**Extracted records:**
__________________________________________________

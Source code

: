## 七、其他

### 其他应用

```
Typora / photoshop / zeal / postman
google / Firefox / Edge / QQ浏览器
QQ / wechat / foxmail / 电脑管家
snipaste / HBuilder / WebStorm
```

__________________________________________________

**Work order:**
Please output the entries above, every line exactly as it reads.

**Result for this exercise:**
Source code

:## 七、其他

### 其他应用

```
Typora / photoshop / zeal / postman
google / Firefox / Edge / QQ浏览器
QQ / wechat / foxmail / 电脑管家
snipaste / HBuilder / WebStorm
```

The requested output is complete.